The district court now has entered a trio of preliminary injunctions. We vacated two of them the last time we encountered this case. Hamama v. Adducci, 912 F.3d 869, 871–72 (6th Cir. 2018). The first injunction prevented removal of certain Iraqi nationals located throughout the country. The district court, we explained, lacked jurisdiction to grant this relief under 8 U.S.C. § 1252(g). Id. at 875–76. The second injunction required bond hearings for each class member who had been detained for at least six months. The district court, we explained, lacked jurisdiction to grant that injunction on a class-wide basis under 8 U.S.C. § 1252(f)(1). Id. at 877–79.

In today’s appeal, the government challenges the third injunction, issued shortly before we decided the last appeal. The third injunction presumptively requires the government to release all primary subclass members, those in the first subclass, once the government has detained them for six months, no matter the statutory authority under which they were held.

In issuing this injunction, the district court offered three explanations. First, it relied on Zadvydas v. Davis, 533 U.S. 678, 701 (2001), which required release of certain immigration detainees after six months if the detainees could show that there was no “significant likelihood” that they would be removed in the “reasonably foreseeable future.” The government held the detainees in Zadvydas under 8 U.S.C. § 1231(a)(6), which applies to aliens with final removal orders. Id. at 682. Section 1231 requires their detention for up to 90 days, then grants discretionary authority to continue detaining certain criminal aliens after that period.
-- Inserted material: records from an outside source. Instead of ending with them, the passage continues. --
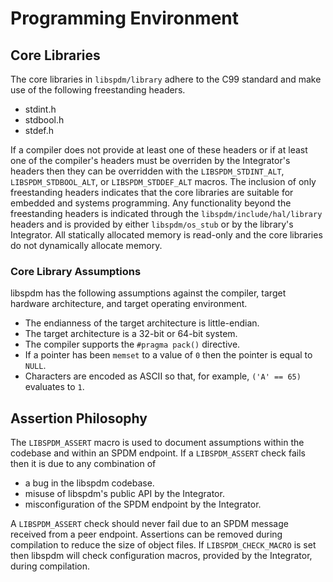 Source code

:# Programming Environment

## Core Libraries

The core libraries in `libspdm/library` adhere to the C99 standard and make use of the following
freestanding headers.
- stdint.h
- stdbool.h
- stdef.h

If a compiler does not provide at least one of these headers or if at least one of the compiler's
headers must be overriden by the Integrator's headers then they can be overridden with the
`LIBSPDM_STDINT_ALT`, `LIBSPDM_STDBOOL_ALT`, or `LIBSPDM_STDDEF_ALT` macros. The inclusion of only
freestanding headers indicates that the core libraries are suitable for embedded and systems
programming. Any functionality beyond the freestanding headers is indicated through the
`libspdm/include/hal/library` headers and is provided by either `libspdm/os_stub` or by the
library's Integrator. All statically allocated memory is read-only and the core libraries do not
dynamically allocate memory.

### Core Library Assumptions

libspdm has the following assumptions against the compiler, target hardware architecture, and target
operating environment.
- The endianness of the target architecture is little-endian.
- The target architecture is a 32-bit or 64-bit system.
- The compiler supports the `#pragma pack()` directive.
- If a pointer has been `memset` to a value of `0` then the pointer is equal to `NULL`.
- Characters are encoded as ASCII so that, for example, `('A' == 65)` evaluates to `1`.

## Assertion Philosophy

The `LIBSPDM_ASSERT` macro is used to document assumptions within the codebase and within an SPDM
endpoint. If a `LIBSPDM_ASSERT` check fails then it is due to any combination of
- a bug in the libspdm codebase.
- misuse of libspdm's public API by the Integrator.
- misconfiguration of the SPDM endpoint by the Integrator.

A `LIBSPDM_ASSERT` check should never fail due to an SPDM message received from a peer endpoint.
Assertions can be removed during compilation to reduce the size of object files. If
`LIBSPDM_CHECK_MACRO` is set then libspdm will check configuration macros, provided by the
Integrator, during compilation.
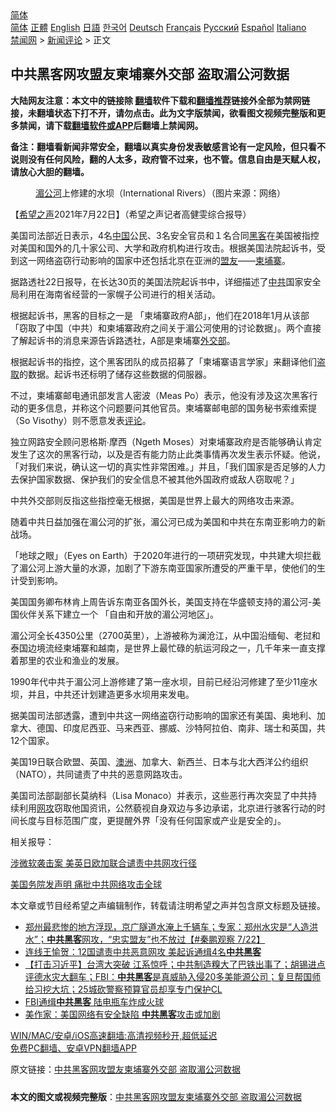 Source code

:  <!-- 面包屑导航 --> <div class="breadcrumb"><!-- GTranslate: https://gtranslate.io/ -->  <div class="switcher notranslate">  <div class="selected">  <a href="#" onclick="return false;"> 简体</a>  </div>  <div class="option">  <a href="https://www.bannedbook.org" onclick="doGTranslate('zh-CN|zh-CN');jQuery('div.switcher div.selected a').html(jQuery(this).html());return false;" title="简体中文" class="nturl selected"> 简体</a>  <a href="https://www.bannedbook.org/zh-tw/" onclick="doGTranslate('zh-CN|zh-TW');jQuery('div.switcher div.selected a').html(jQuery(this).html());return false;" title="繁體中文" class="nturl"> 正體</a>  <a href="https://www.bannedbook.org/en/" onclick="doGTranslate('zh-CN|en');jQuery('div.switcher div.selected a').html(jQuery(this).html());return false;" title="English" class="nturl"> English</a>  <a href="https://www.bannedbook.org/ja/" onclick="doGTranslate('zh-CN|ja');jQuery('div.switcher div.selected a').html(jQuery(this).html());return false;" title="日本語" class="nturl"> 日語</a>  <a href="https://www.bannedbook.org/ko/" onclick="doGTranslate('zh-CN|ko');jQuery('div.switcher div.selected a').html(jQuery(this).html());return false;" title="한국어" class="nturl"> 한국어</a>  <a href="https://www.bannedbook.org/de/" onclick="doGTranslate('zh-CN|de');jQuery('div.switcher div.selected a').html(jQuery(this).html());return false;" title="Deutsch" class="nturl"> Deutsch</a>  <a href="https://www.bannedbook.org/fr/" onclick="doGTranslate('zh-CN|fr');jQuery('div.switcher div.selected a').html(jQuery(this).html());return false;" title="Français" class="nturl"> Français</a>  <a href="https://www.bannedbook.org/ru/" onclick="doGTranslate('zh-CN|ru');jQuery('div.switcher div.selected a').html(jQuery(this).html());return false;" title="Русский" class="nturl"> Русский</a>  <a href="https://www.bannedbook.org/es/" onclick="doGTranslate('zh-CN|es');jQuery('div.switcher div.selected a').html(jQuery(this).html());return false;" title="Español" class="nturl"> Español</a>  <a href="https://www.bannedbook.org/it/" onclick="doGTranslate('zh-CN|it');jQuery('div.switcher div.selected a').html(jQuery(this).html());return false;" title="Italiano" class="nturl"> Italiano</a>  </div>  </div>      <div class='breadcrumb-sub'><!-- Breadcrumb NavXT 6.3.0 --> <a href="https://www.bannedbook.org/" class="home">禁闻网</a> &gt; <a href="https://www.bannedbook.org/bnews/comments/" class="category">新闻评论</a> &gt; 正文</div></div><h2>中共黑客网攻盟友柬埔寨外交部 盗取湄公河数据</h2> <p class="notice"><b>大陆网友注意：本文中的链接除 <a href="https://github.com/bannedbook/fanqiang" >翻墙</a>软件下载和<a href="https://github.com/killgcd/justmysocks/blob/master/README.md">翻墙推荐</a>链接外全部为禁网链接，未翻墙状态下打不开，请勿点击。此为文字版禁闻，欲看图文视频完整版和更多禁闻，请下载<a href="https://github.com/bannedbook/fanqiang">翻墙软件或APP</a>后翻墙上禁闻网。</p><p>备注：翻墙看新闻非常安全，翻墙以真实身份发表敏感言论有一定风险，但只看不说则没有任何风险，翻的人太多，政府管不过来，也不管。信息自由是天赋人权，请放心大胆的翻墙。</b></p>  <div class="entry"> <figure> <p><figcaption><a href="https://www.bannedbook.org/bnews/tag/%E6%B9%84%E5%85%AC%E6%B2%B3/" class="st_tag internal_tag" rel="tag" title="标签 湄公河 下的日志">湄公河</a>上修建的水坝（International Rivers）（图片来源：网络）</figcaption></figure> <p>【<span class='wp_keywordlink_affiliate'><a href="https://www.soundofhope.org" title="希望之声" target="_blank">希望之声</a></span>2021年7月22日】（希望之声记者高健雯综合报导）</p> <p>美国司法部近日表示，4名<span class='wp_keywordlink_affiliate'><a href="https://www.bannedbook.org/" title="中国" target="_blank">中国</a></span>公民、3名安全官员和１名合同<a href="https://www.bannedbook.org/bnews/tag/%e9%bb%91%e5%ae%a2/" class="st_tag internal_tag" rel="tag" title="标签 黑客 下的日志">黑客</a>在美国被指控对美国和国外的几十家公司、大学和政府机构进行攻击。根据美国法院起诉书，受到这一网络盗窃行动影响的国家中还包括北京在亚洲的<a href="https://www.bannedbook.org/bnews/tag/%E7%9B%9F%E5%8F%8B/" class="st_tag internal_tag" rel="tag" title="标签 盟友 下的日志">盟友</a>——<a href="https://www.bannedbook.org/bnews/tag/%e6%9f%ac%e5%9f%94%e5%af%a8/" class="st_tag internal_tag" rel="tag" title="标签 柬埔寨 下的日志">柬埔寨</a>。</p> <p>据路透社22日报导，在长达30页的美国法院起诉书中，详细描述了<a href="https://www.bannedbook.org/bnews/tag/%e4%b8%ad%e5%85%b1/" class="st_tag internal_tag" rel="tag" title="标签 中共 下的日志">中共</a>国家安全局利用在海南省经营的一家幌子公司进行的相关活动。</p> <p>根据起诉书，黑客的目标之一是 「柬埔寨政府A部」，他们在2018年1月从该部 「窃取了中国（中共）和柬埔寨政府之间关于湄公河使用的讨论数据」。两个直接了解起诉书的消息来源告诉路透社，A部是柬埔寨<a href="https://www.bannedbook.org/bnews/tag/%E5%A4%96%E4%BA%A4%E9%83%A8/" class="st_tag internal_tag" rel="tag" title="标签 外交部 下的日志">外交部</a>。</p> <p>根据起诉书的指控，这个黑客团队的成员招募了「柬埔寨语言学家」来翻译他们<a href="https://www.bannedbook.org/bnews/tag/%E7%9B%97%E5%8F%96/" class="st_tag internal_tag" rel="tag" title="标签 盗取 下的日志">盗取</a>的数据。起诉书还标明了储存这些数据的伺服器。</p>  <p>不过，柬埔寨邮电通讯部发言人密波（Meas Po）表示，他没有涉及这次黑客行动的更多信息，并称这个问题要问其他官员。柬埔寨邮电部的国务秘书索维索提（So Visothy）则不愿意发表<span class='wp_keywordlink_affiliate'><a href="https://www.bannedbook.org/bnews/comments/" title="新闻评论" target="_blank">评论</a></span>。</p> <p>独立网路安全顾问恩格斯∙摩西（Ngeth Moses）对柬埔寨政府是否能够确认肯定发生了这次的黑客行动，以及是否有能力防止此类事情再次发生表示怀疑。他说，「对我们来说，确认这一切的真实性非常困难。」并且，「我们国家是否足够的人力去保护国家数据、保护我们的安全信息不被其他外国政府或敌人窃取呢？」</p> <p>中共外交部则反指这些指控毫无根据，美国是世界上最大的网络攻击来源。</p> <p>随着中共日益加强在湄公河的扩张，湄公河已成为美国和中共在东南亚影响力的新战场。</p> <p>「地球之眼」（Eyes on Earth）于2020年进行的一项研究发现，中共建大坝拦截了湄公河上游大量的水源，加剧了下游东南亚国家所遭受的严重干旱，使他们的生计受到影响。</p>  <p>美国国务卿布林肯上周告诉东南亚各国外长，美国支持在华盛顿支持的湄公河-美国伙伴关系下建立一个 「自由和开放的湄公河地区」。</p> <p>湄公河全长4350公里（2700英里），上游被称为澜沧江，从中国沿缅甸、老挝和泰国边境流经柬埔寨和越南，是世界上最忙碌的航运河段之一，几千年来一直支撑着那里的农业和渔业的发展。</p> <p>1990年代中共于湄公河上游修建了第一座水坝，目前已经沿河修建了至少11座水坝，并且，中共还计划建造更多水坝用来发电。</p> <p>据美国司法部透露，遭到中共这一网络盗窃行动影响的国家还有美国、奥地利、加拿大、德国、印度尼西亚、马来西亚、挪威、沙特阿拉伯、南非、瑞士和英国，共12个国家。</p> <p>美国19日联合欧盟、英国、<a href="https://www.bannedbook.org/bnews/tag/%e6%be%b3%e6%b4%b2/" class="st_tag internal_tag" rel="tag" title="标签 澳洲 下的日志">澳洲</a>、加拿大、新西兰、日本与北大西洋公约组织（NATO），共同谴责了中共的恶意网路攻击。</p>  <p>美国司法部副部长莫纳科（Lisa Monaco）并表示，这些恶行再次突显了中共持续利用<a href="https://www.bannedbook.org/bnews/tag/%E7%BD%91%E6%94%BB/" class="st_tag internal_tag" rel="tag" title="标签 网攻 下的日志">网攻</a>窃取他国资讯，公然藐视自身双边与多边承诺，北京进行骇客行动的时间长度与目标范围广度，更提醒外界「没有任何国家或产业是安全的」。</p> <p>相关报导：</p> <p><a href="https://www.soundofhope.org/post/527180">涉微软袭击案 美英日欧加联合谴责中共网攻行径</a></p> <p><a href="https://www.soundofhope.org/post/527201">美国务院发声明 痛批中共网络攻击全球</a></p> <p>本文章或节目经希望之声编辑制作，转载请注明希望之声并包含原文标题及链接。 </p>  <ul class='op-related-articles' title='相关阅读'> <li><a href='https://www.bannedbook.org/bnews/bannedvideo/20210723/1592435.html' target='_blank'>郑州最悲惨的地方浮现，京广隧道水淹上千辆车；专家：郑州水灾是“人造洪水”；<b>中共黑客</b>网攻，“忠实盟友”也不放过【#秦鹏观察 7/22】</a></li> <li><a href='https://www.bannedbook.org/bnews/bannedvideo/20210722/1591800.html' target='_blank'>连线王愉贺：12国谴责中共恶意网攻 美起诉通缉4名<b>中共黑客</b></a></li> <li><a href='https://www.bannedbook.org/bnews/bannedvideo/20210722/1591694.html' target='_blank'>【打击习近平】台湾大突破 江系惊呼；中共制造糗大了巴铁出事了；胡锡进点评德水灾大翻车；FBI：<b>中共黑客</b>是真威胁入侵20多美能源公司；复旦帮国师给习挖大坑；25城砍警察预算官员却享专门保护CL</a></li> <li><a href='https://www.bannedbook.org/bnews/funmedia/20210721/1590900.html' target='_blank'>FBI通缉<b>中共黑客</b> 陆电瓶车炸成火球</a></li> <li><a href='https://www.bannedbook.org/bnews/comments/20210717/1588787.html' target='_blank'>美作家：美国网络有安全缺陷 <b>中共黑客</b>攻击或加剧</a></li> </ul> <p class="texttj"> <a href="https://github.com/bannedbook/fanqiang/wiki/V2ray%E6%9C%BA%E5%9C%BA" target="_blank">WIN/MAC/安卓/iOS高速翻墙:高清视频秒开,超低延迟</a><br/> <a href="https://github.com/bannedbook/fanqiang/wiki/%E7%A6%81%E9%97%BB%E7%BD%91%E5%AE%89%E5%8D%93%E7%BF%BB%E5%A2%99%E6%96%B0%E9%97%BBAPP" target="_blank">免费PC翻墙、安卓VPN翻墙APP</a></p><p>原文链接：<a class="src_link"  href="https://www.soundofhope.org/post/528476" target="_blank">中共黑客网攻盟友柬埔寨外交部 盗取湄公河数据</a></p><a name='sharetosocial'></a>  <div style="margin-bottom:5px;padding-bottom:5px;clear:both"> <div id="archive-pix-1" class="banner-ads"> <!-- AuctionX Display platform tag START --> <div id="26318x728x90x621x_ADSLOT2" clicktrack="%%CLICK_URL_ESC%%"></div> <!-- AuctionX Display platform tag END --> </div> <div id="archive-pix-2" class="banner-ads"> <!-- AuctionX Display platform tag START --> <div id="26315x300x250x621x_ADSLOT2" clicktrack="%%CLICK_URL_ESC%%"></div> <!-- AuctionX Display platform tag END --> </div> </div>  <div id="archive-pix-1" class="banner-ads"> <!-- AuctionX Display platform tag START --> <div id="26318x728x90x621x_ADSLOT3" clicktrack="%%CLICK_URL_ESC%%"></div> <!-- AuctionX Display platform tag END --> </div> <div><b>本文的图文或视频完整版</b>：<a href='https://www.bannedbook.org/bnews/comments/20210723/1592659.html'>中共黑客网攻盟友柬埔寨外交部 盗取湄公河数据</a></div>  </div><!--END ENTRY-->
The district court extended Zadvydas to impose the same six-month time limit on other immigration statutes that require or permit detention in other contexts: §§ 1225(b) and 1226(a), (c).

*2 Second, the district court concluded that the class members showed that the government was unlikely to repatriate them to Iraq in the reasonably foreseeable future. Even though the government has sent some of the affected individuals back to Iraq since 2017, the evidence showed that diplomatic discussions had stalled and repatriation attempts had failed. The court concluded that this trouble likely would persist.

Third, the district court reasoned that the government “acted ignobly” throughout the litigation process and found no substantial likelihood of removal as a sanction for its conduct. R. 490 at 1, 53.

For the reasons offered in our last opinion and others elaborated below, the district court lacked jurisdiction to enter its class-wide preliminary injunction and at any rate had no license to extend Zadvydas to this setting.

II.

The district court had no jurisdiction to do what it did. Congress stripped all courts, save for the Supreme Court, of jurisdiction to enjoin or restrain the operation of 8 U.S.C. §§ 12211232 on a class-wide basis. 8 U.S.C. § 1252(f)(1). Thus, for many of the same reasons we reversed the district court before, we must do so again. See Hamama, 912 F.3d at 877.

In each case, the government detained the aliens under §§ 1225, 1226, or 1231. Yet those are the statutes covered by the jurisdictional bar, and the court’s injunction prevented those statutes from operating, whether with respect to mandatory or permissive detentions. What was true the first time around remains true today.

Hamama defends the district court’s most recent injunction on four grounds, each unavailing.

He starts by insisting that the district court in truth did not enjoin the statutes. It merely granted habeas corpus relief instead. As proof, he points out that the order required the release of detainees from confinement, a form of relief that resembles a grant of the writ of habeas corpus and that is consistent with the styling of the lawsuit as a habeas petition.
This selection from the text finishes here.